*What is expected:*
Return, from the lines below, each one that includes the word "longtable".

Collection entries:
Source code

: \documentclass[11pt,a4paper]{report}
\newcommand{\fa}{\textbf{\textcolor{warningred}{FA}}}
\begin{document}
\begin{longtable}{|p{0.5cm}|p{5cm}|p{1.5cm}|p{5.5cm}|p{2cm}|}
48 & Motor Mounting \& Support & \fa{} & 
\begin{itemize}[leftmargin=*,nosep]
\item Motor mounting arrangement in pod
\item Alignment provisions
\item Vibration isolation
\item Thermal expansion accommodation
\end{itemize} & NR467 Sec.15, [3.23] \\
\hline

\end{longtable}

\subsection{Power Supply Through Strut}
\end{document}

*Answer to this task:*
\begin{longtable}{|p{0.5cm}|p{5cm}|p{1.5cm}|p{5.5cm}|p{2cm}|}
\end{longtable}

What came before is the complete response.